« Ah çà ! vous pourriez pas dire plus joliment, répondit l’Ancêtre. M. Frodo Bessac est un véritable gentilhobbit, je l’ai toujours dit, quoi qu’on puisse penser des autres du même nom, sauf vot’ respect. Et j’espère que mon Sam s’est bien t’nu et qu’il vous a donné satisfaction ? »
« Entière satisfaction, monsieur Gamgie, dit Frodo. En fait, si vous pouvez le croire, il est devenu l’un des personnages les plus célèbres de toutes les terres, et ses exploits sont chantés partout, d’ici à la Mer et au-delà du Grand Fleuve. » Sam rougit, mais il se tourna vers Frodo avec gratitude, car les yeux de Rosie étaient tout brillants et elle lui souriait.

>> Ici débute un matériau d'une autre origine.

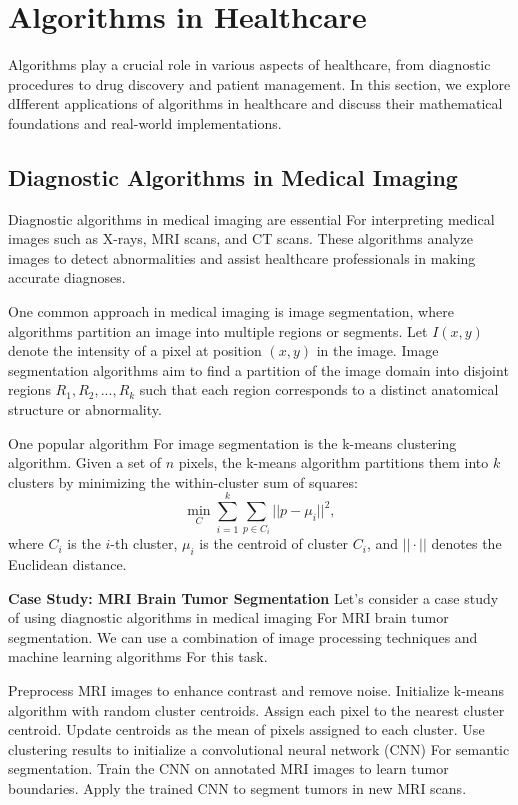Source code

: \documentclass[12pt]{book} %
\begin{document}
\section{Algorithms in Healthcare}
Algorithms play a crucial role in various aspects of healthcare, from diagnostic procedures to drug discovery and patient management. In this section, we explore dIfferent applications of algorithms in healthcare and discuss their mathematical foundations and real-world implementations.

\subsection{Diagnostic Algorithms in Medical Imaging}
Diagnostic algorithms in medical imaging are essential For interpreting medical images such as X-rays, MRI scans, and CT scans. These algorithms analyze images to detect abnormalities and assist healthcare professionals in making accurate diagnoses. 

One common approach in medical imaging is image segmentation, where algorithms partition an image into multiple regions or segments. Let $I(x,y)$ denote the intensity of a pixel at position $(x,y)$ in the image. Image segmentation algorithms aim to find a partition of the image domain into disjoint regions $R_1, R_2, ..., R_k$ such that each region corresponds to a distinct anatomical structure or abnormality.

One popular algorithm For image segmentation is the k-means clustering algorithm. Given a set of $n$ pixels, the k-means algorithm partitions them into $k$ clusters by minimizing the within-cluster sum of squares:
\begin{equation*}
\min_{C} \sum_{i=1}^{k} \sum_{p \in C_i} ||p - \mu_i||^2,
\end{equation*}
where $C_i$ is the $i$-th cluster, $\mu_i$ is the centroid of cluster $C_i$, and $||\cdot||$ denotes the Euclidean distance.

\textbf{Case Study: MRI Brain Tumor Segmentation}
Let's consider a case study of using diagnostic algorithms in medical imaging For MRI brain tumor segmentation. We can use a combination of image processing techniques and machine learning algorithms For this task.
\FloatBarrier
\begin{algorithm}
\caption{MRI Brain Tumor Segmentation}
\begin{algorithmic}[1]
\State Preprocess MRI images to enhance contrast and remove noise.
\State Initialize k-means algorithm with random cluster centroids.
    \State Assign each pixel to the nearest cluster centroid.
    \State Update centroids as the mean of pixels assigned to each cluster.
\EndWhile
\State Use clustering results to initialize a convolutional neural network (CNN) For semantic segmentation.
\State Train the CNN on annotated MRI images to learn tumor boundaries.
\State Apply the trained CNN to segment tumors in new MRI scans.
\end{algorithmic}
\end{algorithm}
\FloatBarrier
\end{document}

« Ça fait beaucoup à craire, dit l’Ancêtre, mais je vois qu’il a eu de drôles de fréquentations. Où est-ce qu’est passé son gilet ? J’suis pas friand de toute c’te quincaillerie, qu’elle fasse de l’usage ou pas. »
La maisonnée du fermier Casebonne et tous ses invités se levèrent tôt le lendemain. On n’avait rien entendu cette nuit-là, mais il y aurait certainement d’autres ennuis avant la fin de la journée. « Semble qu’aucun bandit soit resté à Cul-de-Sac, dit Casebonne ; mais la bande de Carrefour se pointera d’une minute à l’autre. »
Après le petit déjeuner, un messager du Pays-de-Touc arriva à cheval. Il exultait. « Le Thain a soulevé tout notre pays, dit-il, et la nouvelle se répand en tous sens comme une traînée de poudre. Les bandits qui surveillaient nos terres ont fui vers le sud, ceux qui ont pu s’échapper vivants. Le Thain les a pris en chasse, pour mieux contrecarrer toute la bande qui se tient là-bas ; mais il vous renvoie M. Peregrin avec tous ces gens dont il peut se passer. »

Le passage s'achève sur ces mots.